Este conflicto es inédito en la historia mundial reciente porque las aristas son llamativas. Turquía amenazando a Chipre (dos países OTAN), Irán atacando a otros países árabes por sus coaliciones con el enemigo occidental (no suelen acabar bien las yihad islámicas) e incluso actores que toman el papel protagonista en la sombra (China, Rusia, India). No sé si estamos presenciando el inicio de la III Guerra Mundial, pero sí llevamos tiempo contemplando la decadencia del último imperio (USA) y el cambio de pesos de la balanza hacia el este. Desde época de los mongoles nunca ha habido un poder hegemónico en Oriente y es obvio que China liderará el mundo al término del siglo XXI, lo que no queda claro es saber en qué momento de la centuria será el punto de inflexión donde Pekín releve a Washington como capital de facto de nuestro planeta Tierra.

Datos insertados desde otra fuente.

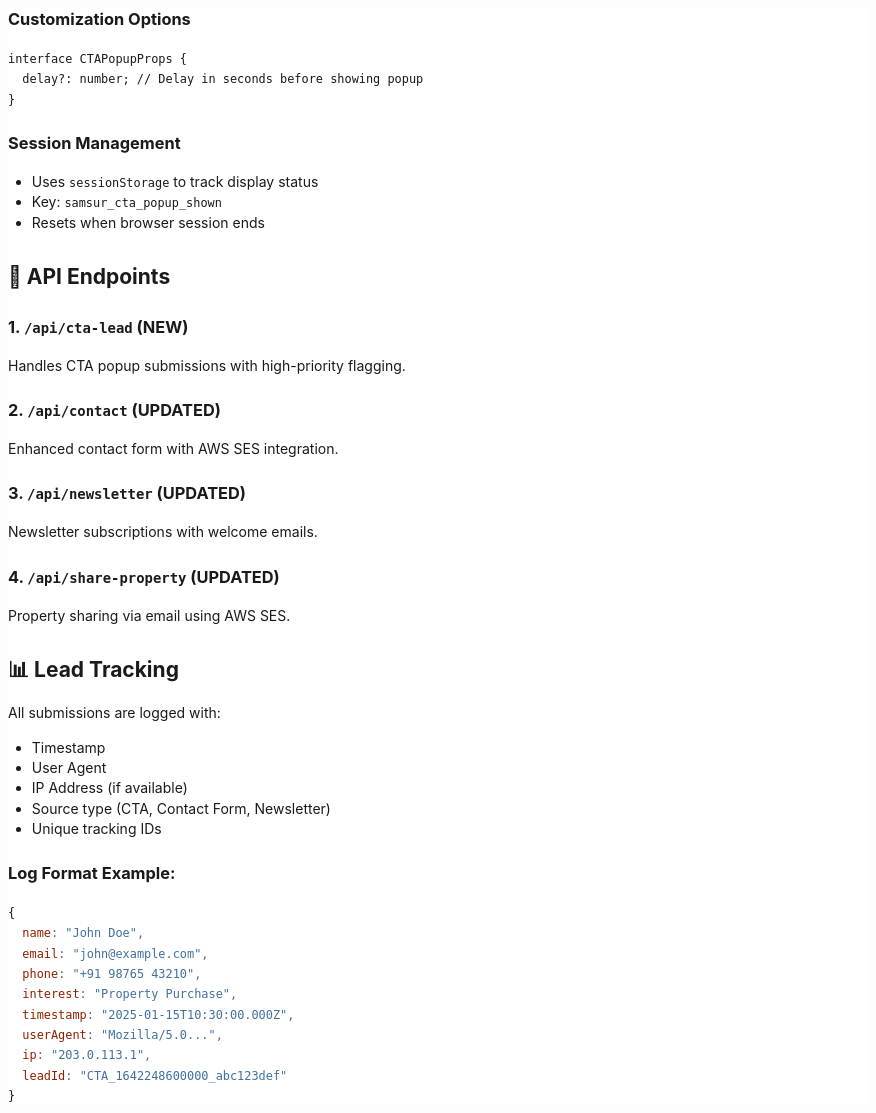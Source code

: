 ### Customization Options
```tsx
interface CTAPopupProps {
  delay?: number; // Delay in seconds before showing popup
}
```

### Session Management
- Uses `sessionStorage` to track display status
- Key: `samsur_cta_popup_shown`
- Resets when browser session ends

## 🔧 API Endpoints

### 1. `/api/cta-lead` (NEW)
Handles CTA popup submissions with high-priority flagging.

### 2. `/api/contact` (UPDATED)
Enhanced contact form with AWS SES integration.

### 3. `/api/newsletter` (UPDATED)
Newsletter subscriptions with welcome emails.

### 4. `/api/share-property` (UPDATED)
Property sharing via email using AWS SES.

## 📊 Lead Tracking

All submissions are logged with:
- Timestamp
- User Agent
- IP Address (if available)
- Source type (CTA, Contact Form, Newsletter)
- Unique tracking IDs

### Log Format Example:
```javascript
{
  name: "John Doe",
  email: "john@example.com",
  phone: "+91 98765 43210",
  interest: "Property Purchase",
  timestamp: "2025-01-15T10:30:00.000Z",
  userAgent: "Mozilla/5.0...",
  ip: "203.0.113.1",
  leadId: "CTA_1642248600000_abc123def"
}
```
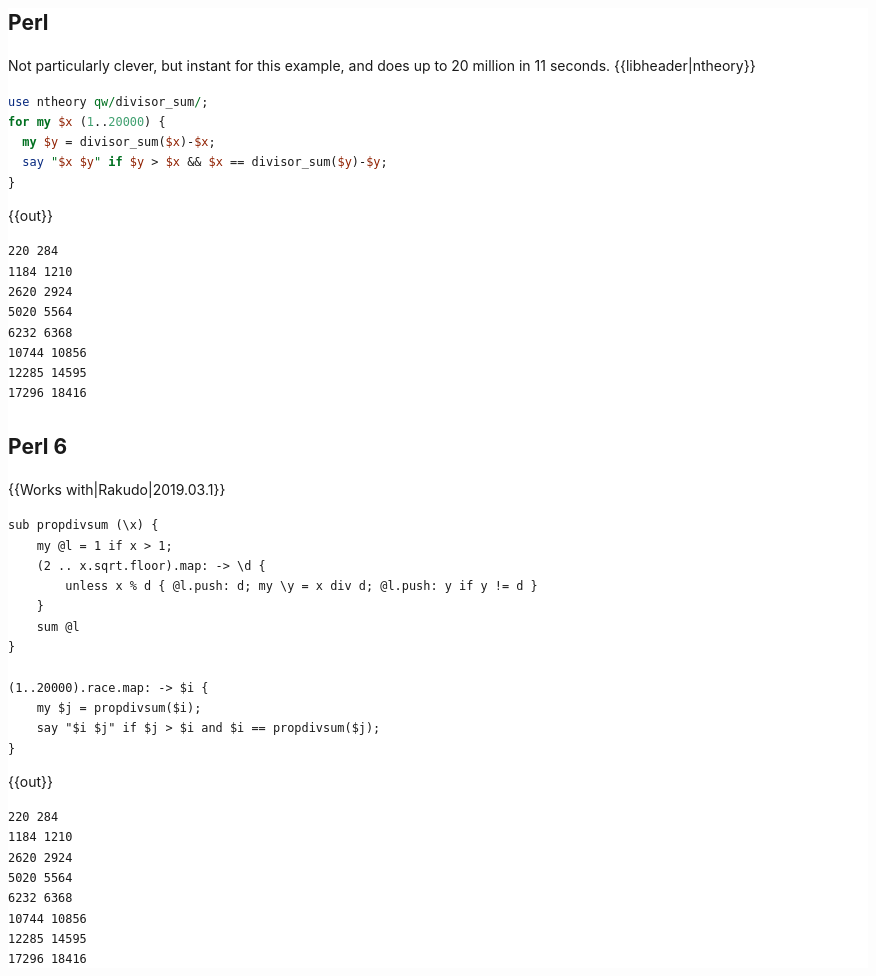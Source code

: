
 ```txt

```



## Perl

Not particularly clever, but instant for this example, and does up to 20 million in 11 seconds.
{{libheader|ntheory}}

```perl
use ntheory qw/divisor_sum/;
for my $x (1..20000) {
  my $y = divisor_sum($x)-$x;
  say "$x $y" if $y > $x && $x == divisor_sum($y)-$y;
}
```

{{out}}

```txt
220 284
1184 1210
2620 2924
5020 5564
6232 6368
10744 10856
12285 14595
17296 18416
```



## Perl 6

{{Works with|Rakudo|2019.03.1}}

```perl6
sub propdivsum (\x) {
    my @l = 1 if x > 1;
    (2 .. x.sqrt.floor).map: -> \d {
        unless x % d { @l.push: d; my \y = x div d; @l.push: y if y != d }
    }
    sum @l
}

(1..20000).race.map: -> $i {
    my $j = propdivsum($i);
    say "$i $j" if $j > $i and $i == propdivsum($j);
}
```

{{out}}

```txt
220 284
1184 1210
2620 2924
5020 5564
6232 6368
10744 10856
12285 14595
17296 18416
```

La factura de la guerra, ya la estamos pagando en distintos lugares del planeta debido a la tensión del cierre del Estrecho de Ormuz por parte de los ayatollah como defensa de sus intereses. Este punto angosto, es el principal paso de tránsito del crudo del Golfo Pérsico al mundo (especialmente Asia) y la localización donde se centran todas las miradas. Si algún comandante yanqui había previsto que esta guerra iba a durar poco, está francamente equivocado. Irán es un país que lleva medio siglo esperando este momento, con más de 90 millones de personas y que ha adoctrinado a su pueblo ante el peligro de las barras y estrellas. Si Putin está pasando las de Caín en Ucrania, salvo un desembarco y despliegue masivo en Persia, este conflicto tiene pinta de perpetuarse durante varios años. Ya no es un tema de uranio enriquecido, sino de geopolítica y de desgaste a largo plazo para occidente. A fecha de firma del presente artículo se están liberando reservas estratégicas de crudo y se está recomendando en muchos lugares el teletrabajo para evitar consumir más de lo que se puede. Una mera cuenta aritmética nos muestra como esas provisiones nacionales solo cubren entre 100 y 120 días de operativa normal, por lo que, si esta presión de los mercados se mantiene pasado el verano, que nadie dude que los más de 2€ por libro de diesel (casi) hoy, se van a convertir en un dolor de gónadas para cualquier estado en el corto plazo. No está la economía mundial, la europea en particular y la española en específico para tirar cohetes y un aumento de inflación y coste de materias primas va a generar pobreza indirecta, aumento de impuestos y pérdida de poder adquisitivo para los ciudadanos. Todavía nos queda la mitad del mandato de Trump y sobre todo su herencia, en todo caso, Oriente está chungo y lo que nos queda por ver (y pagar).